# switches and plugs on same circuit-- how?



## cabinjunkie (Jul 16, 2009)

Hi! I am looking for some help here...

I am doing the wiring in new construction and want to make sure that I get this right (and the new service is not yet hooked up so I can't "test" it). This is my series:

BREAKER BOX-- plug-- plug--plug--switch--light---switch--light

I am using 14/2 wiring but IS THAT CORRECT?

How do I ensure that the first switch does NOT need to be on for the power to get to the second switch/light?

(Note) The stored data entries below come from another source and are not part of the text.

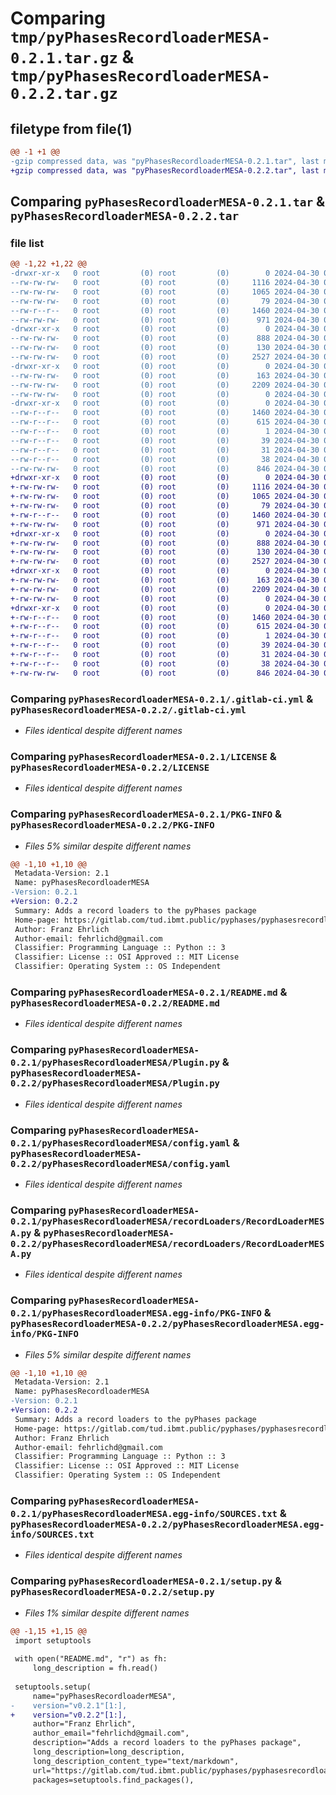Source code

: # Comparing `tmp/pyPhasesRecordloaderMESA-0.2.1.tar.gz` & `tmp/pyPhasesRecordloaderMESA-0.2.2.tar.gz`

## filetype from file(1)

```diff
@@ -1 +1 @@
-gzip compressed data, was "pyPhasesRecordloaderMESA-0.2.1.tar", last modified: Tue Apr 30 06:58:24 2024, max compression
+gzip compressed data, was "pyPhasesRecordloaderMESA-0.2.2.tar", last modified: Tue Apr 30 06:58:23 2024, max compression
```

## Comparing `pyPhasesRecordloaderMESA-0.2.1.tar` & `pyPhasesRecordloaderMESA-0.2.2.tar`

### file list

```diff
@@ -1,22 +1,22 @@
-drwxr-xr-x   0 root         (0) root         (0)        0 2024-04-30 06:58:24.073875 pyPhasesRecordloaderMESA-0.2.1/
--rw-rw-rw-   0 root         (0) root         (0)     1116 2024-04-30 06:58:03.000000 pyPhasesRecordloaderMESA-0.2.1/.gitlab-ci.yml
--rw-rw-rw-   0 root         (0) root         (0)     1065 2024-04-30 06:58:03.000000 pyPhasesRecordloaderMESA-0.2.1/LICENSE
--rw-rw-rw-   0 root         (0) root         (0)       79 2024-04-30 06:58:03.000000 pyPhasesRecordloaderMESA-0.2.1/MANIFEST.in
--rw-r--r--   0 root         (0) root         (0)     1460 2024-04-30 06:58:24.073875 pyPhasesRecordloaderMESA-0.2.1/PKG-INFO
--rw-rw-rw-   0 root         (0) root         (0)      971 2024-04-30 06:58:03.000000 pyPhasesRecordloaderMESA-0.2.1/README.md
-drwxr-xr-x   0 root         (0) root         (0)        0 2024-04-30 06:58:24.071874 pyPhasesRecordloaderMESA-0.2.1/pyPhasesRecordloaderMESA/
--rw-rw-rw-   0 root         (0) root         (0)      888 2024-04-30 06:58:03.000000 pyPhasesRecordloaderMESA-0.2.1/pyPhasesRecordloaderMESA/Plugin.py
--rw-rw-rw-   0 root         (0) root         (0)      130 2024-04-30 06:58:03.000000 pyPhasesRecordloaderMESA-0.2.1/pyPhasesRecordloaderMESA/__init__.py
--rw-rw-rw-   0 root         (0) root         (0)     2527 2024-04-30 06:58:03.000000 pyPhasesRecordloaderMESA-0.2.1/pyPhasesRecordloaderMESA/config.yaml
-drwxr-xr-x   0 root         (0) root         (0)        0 2024-04-30 06:58:24.073875 pyPhasesRecordloaderMESA-0.2.1/pyPhasesRecordloaderMESA/recordLoaders/
--rw-rw-rw-   0 root         (0) root         (0)      163 2024-04-30 06:58:03.000000 pyPhasesRecordloaderMESA-0.2.1/pyPhasesRecordloaderMESA/recordLoaders/MESAAnnotationLoader.py
--rw-rw-rw-   0 root         (0) root         (0)     2209 2024-04-30 06:58:03.000000 pyPhasesRecordloaderMESA-0.2.1/pyPhasesRecordloaderMESA/recordLoaders/RecordLoaderMESA.py
--rw-rw-rw-   0 root         (0) root         (0)        0 2024-04-30 06:58:03.000000 pyPhasesRecordloaderMESA-0.2.1/pyPhasesRecordloaderMESA/recordLoaders/__init__.py
-drwxr-xr-x   0 root         (0) root         (0)        0 2024-04-30 06:58:24.072875 pyPhasesRecordloaderMESA-0.2.1/pyPhasesRecordloaderMESA.egg-info/
--rw-r--r--   0 root         (0) root         (0)     1460 2024-04-30 06:58:24.000000 pyPhasesRecordloaderMESA-0.2.1/pyPhasesRecordloaderMESA.egg-info/PKG-INFO
--rw-r--r--   0 root         (0) root         (0)      615 2024-04-30 06:58:24.000000 pyPhasesRecordloaderMESA-0.2.1/pyPhasesRecordloaderMESA.egg-info/SOURCES.txt
--rw-r--r--   0 root         (0) root         (0)        1 2024-04-30 06:58:24.000000 pyPhasesRecordloaderMESA-0.2.1/pyPhasesRecordloaderMESA.egg-info/dependency_links.txt
--rw-r--r--   0 root         (0) root         (0)       39 2024-04-30 06:58:24.000000 pyPhasesRecordloaderMESA-0.2.1/pyPhasesRecordloaderMESA.egg-info/requires.txt
--rw-r--r--   0 root         (0) root         (0)       31 2024-04-30 06:58:24.000000 pyPhasesRecordloaderMESA-0.2.1/pyPhasesRecordloaderMESA.egg-info/top_level.txt
--rw-r--r--   0 root         (0) root         (0)       38 2024-04-30 06:58:24.073875 pyPhasesRecordloaderMESA-0.2.1/setup.cfg
--rw-rw-rw-   0 root         (0) root         (0)      846 2024-04-30 06:58:04.000000 pyPhasesRecordloaderMESA-0.2.1/setup.py
+drwxr-xr-x   0 root         (0) root         (0)        0 2024-04-30 06:58:23.865235 pyPhasesRecordloaderMESA-0.2.2/
+-rw-rw-rw-   0 root         (0) root         (0)     1116 2024-04-30 06:58:04.000000 pyPhasesRecordloaderMESA-0.2.2/.gitlab-ci.yml
+-rw-rw-rw-   0 root         (0) root         (0)     1065 2024-04-30 06:58:04.000000 pyPhasesRecordloaderMESA-0.2.2/LICENSE
+-rw-rw-rw-   0 root         (0) root         (0)       79 2024-04-30 06:58:04.000000 pyPhasesRecordloaderMESA-0.2.2/MANIFEST.in
+-rw-r--r--   0 root         (0) root         (0)     1460 2024-04-30 06:58:23.865235 pyPhasesRecordloaderMESA-0.2.2/PKG-INFO
+-rw-rw-rw-   0 root         (0) root         (0)      971 2024-04-30 06:58:04.000000 pyPhasesRecordloaderMESA-0.2.2/README.md
+drwxr-xr-x   0 root         (0) root         (0)        0 2024-04-30 06:58:23.863405 pyPhasesRecordloaderMESA-0.2.2/pyPhasesRecordloaderMESA/
+-rw-rw-rw-   0 root         (0) root         (0)      888 2024-04-30 06:58:04.000000 pyPhasesRecordloaderMESA-0.2.2/pyPhasesRecordloaderMESA/Plugin.py
+-rw-rw-rw-   0 root         (0) root         (0)      130 2024-04-30 06:58:04.000000 pyPhasesRecordloaderMESA-0.2.2/pyPhasesRecordloaderMESA/__init__.py
+-rw-rw-rw-   0 root         (0) root         (0)     2527 2024-04-30 06:58:04.000000 pyPhasesRecordloaderMESA-0.2.2/pyPhasesRecordloaderMESA/config.yaml
+drwxr-xr-x   0 root         (0) root         (0)        0 2024-04-30 06:58:23.865235 pyPhasesRecordloaderMESA-0.2.2/pyPhasesRecordloaderMESA/recordLoaders/
+-rw-rw-rw-   0 root         (0) root         (0)      163 2024-04-30 06:58:04.000000 pyPhasesRecordloaderMESA-0.2.2/pyPhasesRecordloaderMESA/recordLoaders/MESAAnnotationLoader.py
+-rw-rw-rw-   0 root         (0) root         (0)     2209 2024-04-30 06:58:04.000000 pyPhasesRecordloaderMESA-0.2.2/pyPhasesRecordloaderMESA/recordLoaders/RecordLoaderMESA.py
+-rw-rw-rw-   0 root         (0) root         (0)        0 2024-04-30 06:58:04.000000 pyPhasesRecordloaderMESA-0.2.2/pyPhasesRecordloaderMESA/recordLoaders/__init__.py
+drwxr-xr-x   0 root         (0) root         (0)        0 2024-04-30 06:58:23.864320 pyPhasesRecordloaderMESA-0.2.2/pyPhasesRecordloaderMESA.egg-info/
+-rw-r--r--   0 root         (0) root         (0)     1460 2024-04-30 06:58:23.000000 pyPhasesRecordloaderMESA-0.2.2/pyPhasesRecordloaderMESA.egg-info/PKG-INFO
+-rw-r--r--   0 root         (0) root         (0)      615 2024-04-30 06:58:23.000000 pyPhasesRecordloaderMESA-0.2.2/pyPhasesRecordloaderMESA.egg-info/SOURCES.txt
+-rw-r--r--   0 root         (0) root         (0)        1 2024-04-30 06:58:23.000000 pyPhasesRecordloaderMESA-0.2.2/pyPhasesRecordloaderMESA.egg-info/dependency_links.txt
+-rw-r--r--   0 root         (0) root         (0)       39 2024-04-30 06:58:23.000000 pyPhasesRecordloaderMESA-0.2.2/pyPhasesRecordloaderMESA.egg-info/requires.txt
+-rw-r--r--   0 root         (0) root         (0)       31 2024-04-30 06:58:23.000000 pyPhasesRecordloaderMESA-0.2.2/pyPhasesRecordloaderMESA.egg-info/top_level.txt
+-rw-r--r--   0 root         (0) root         (0)       38 2024-04-30 06:58:23.865235 pyPhasesRecordloaderMESA-0.2.2/setup.cfg
+-rw-rw-rw-   0 root         (0) root         (0)      846 2024-04-30 06:58:05.000000 pyPhasesRecordloaderMESA-0.2.2/setup.py
```

### Comparing `pyPhasesRecordloaderMESA-0.2.1/.gitlab-ci.yml` & `pyPhasesRecordloaderMESA-0.2.2/.gitlab-ci.yml`

 * *Files identical despite different names*

### Comparing `pyPhasesRecordloaderMESA-0.2.1/LICENSE` & `pyPhasesRecordloaderMESA-0.2.2/LICENSE`

 * *Files identical despite different names*

### Comparing `pyPhasesRecordloaderMESA-0.2.1/PKG-INFO` & `pyPhasesRecordloaderMESA-0.2.2/PKG-INFO`

 * *Files 5% similar despite different names*

```diff
@@ -1,10 +1,10 @@
 Metadata-Version: 2.1
 Name: pyPhasesRecordloaderMESA
-Version: 0.2.1
+Version: 0.2.2
 Summary: Adds a record loaders to the pyPhases package
 Home-page: https://gitlab.com/tud.ibmt.public/pyphases/pyphasesrecordloader/
 Author: Franz Ehrlich
 Author-email: fehrlichd@gmail.com
 Classifier: Programming Language :: Python :: 3
 Classifier: License :: OSI Approved :: MIT License
 Classifier: Operating System :: OS Independent
```

### Comparing `pyPhasesRecordloaderMESA-0.2.1/README.md` & `pyPhasesRecordloaderMESA-0.2.2/README.md`

 * *Files identical despite different names*

### Comparing `pyPhasesRecordloaderMESA-0.2.1/pyPhasesRecordloaderMESA/Plugin.py` & `pyPhasesRecordloaderMESA-0.2.2/pyPhasesRecordloaderMESA/Plugin.py`

 * *Files identical despite different names*

### Comparing `pyPhasesRecordloaderMESA-0.2.1/pyPhasesRecordloaderMESA/config.yaml` & `pyPhasesRecordloaderMESA-0.2.2/pyPhasesRecordloaderMESA/config.yaml`

 * *Files identical despite different names*

### Comparing `pyPhasesRecordloaderMESA-0.2.1/pyPhasesRecordloaderMESA/recordLoaders/RecordLoaderMESA.py` & `pyPhasesRecordloaderMESA-0.2.2/pyPhasesRecordloaderMESA/recordLoaders/RecordLoaderMESA.py`

 * *Files identical despite different names*

### Comparing `pyPhasesRecordloaderMESA-0.2.1/pyPhasesRecordloaderMESA.egg-info/PKG-INFO` & `pyPhasesRecordloaderMESA-0.2.2/pyPhasesRecordloaderMESA.egg-info/PKG-INFO`

 * *Files 5% similar despite different names*

```diff
@@ -1,10 +1,10 @@
 Metadata-Version: 2.1
 Name: pyPhasesRecordloaderMESA
-Version: 0.2.1
+Version: 0.2.2
 Summary: Adds a record loaders to the pyPhases package
 Home-page: https://gitlab.com/tud.ibmt.public/pyphases/pyphasesrecordloader/
 Author: Franz Ehrlich
 Author-email: fehrlichd@gmail.com
 Classifier: Programming Language :: Python :: 3
 Classifier: License :: OSI Approved :: MIT License
 Classifier: Operating System :: OS Independent
```

### Comparing `pyPhasesRecordloaderMESA-0.2.1/pyPhasesRecordloaderMESA.egg-info/SOURCES.txt` & `pyPhasesRecordloaderMESA-0.2.2/pyPhasesRecordloaderMESA.egg-info/SOURCES.txt`

 * *Files identical despite different names*

### Comparing `pyPhasesRecordloaderMESA-0.2.1/setup.py` & `pyPhasesRecordloaderMESA-0.2.2/setup.py`

 * *Files 1% similar despite different names*

```diff
@@ -1,15 +1,15 @@
 import setuptools
 
 with open("README.md", "r") as fh:
     long_description = fh.read()
 
 setuptools.setup(
     name="pyPhasesRecordloaderMESA",
-    version="v0.2.1"[1:],
+    version="v0.2.2"[1:],
     author="Franz Ehrlich",
     author_email="fehrlichd@gmail.com",
     description="Adds a record loaders to the pyPhases package",
     long_description=long_description,
     long_description_content_type="text/markdown",
     url="https://gitlab.com/tud.ibmt.public/pyphases/pyphasesrecordloader/",
     packages=setuptools.find_packages(),
```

Hope this is enough info... thanks in advance!


----------



## HouseHelper (Mar 20, 2007)

BREAKER BOX-- plug-- plug--plug--switch--switch

That's the path for the power wires. The lights will have a separate 14/2 run from each switch.


----------



## darren (Nov 25, 2005)

You can also go plug-plug-plug-light-light and drop down switch loops to switch the lights. I prefer going to the switch first but if it will save a bunch of wire i will do it with switch loops.


----------



## cabinjunkie (Jul 16, 2009)

*I don't quite get it...*

Sorry to be dense...

But where are the lights in the scenario:
BREAKER BOX-- plug-- plug--plug--switch--switch

Because how would the switch "know" which light to control?
Is it that the switch boxes would have 1 incoming wires and two outgoing wires? Still don't get the power flow though


----------



## chris75 (Aug 25, 2007)

i bet your scared to do plumbing but not afraid of wiring right?


----------



## cabinjunkie (Jul 16, 2009)

wow that was super helpful... are you on this site to ridicule those who are learning? nice:thumbup:


----------



## chris75 (Aug 25, 2007)

cabinjunkie said:


> wow that was super helpful... are you on this site to ridicule those who are learning? nice:thumbup:


of course not... I am here to help, its just that your taking on a bit too much no?


----------



## cabinjunkie (Jul 16, 2009)

Both posts are missing anything that looks like help


----------



## kbsparky (Sep 11, 2008)

junkie:

We would use 14-2 for the runs between receptacles, and from the outlets to the switch. Then use a section of 14-3 from the 1st switch to the 1st light. Use the red wire to control the light:


BREAKER BOX-- plug-- plug--plug--switch--light---switch--light
Use a piece of 14-3 wire right here ------ ^


But don't do this in a kitchen or dining room..... :huh:


----------



## darren (Nov 25, 2005)

I do partially agree with Chris, electrical is not something you want to try with trial and error. If you are unsure of yourself please get an electrican to look over your work, electricity can and will kill in the right situation.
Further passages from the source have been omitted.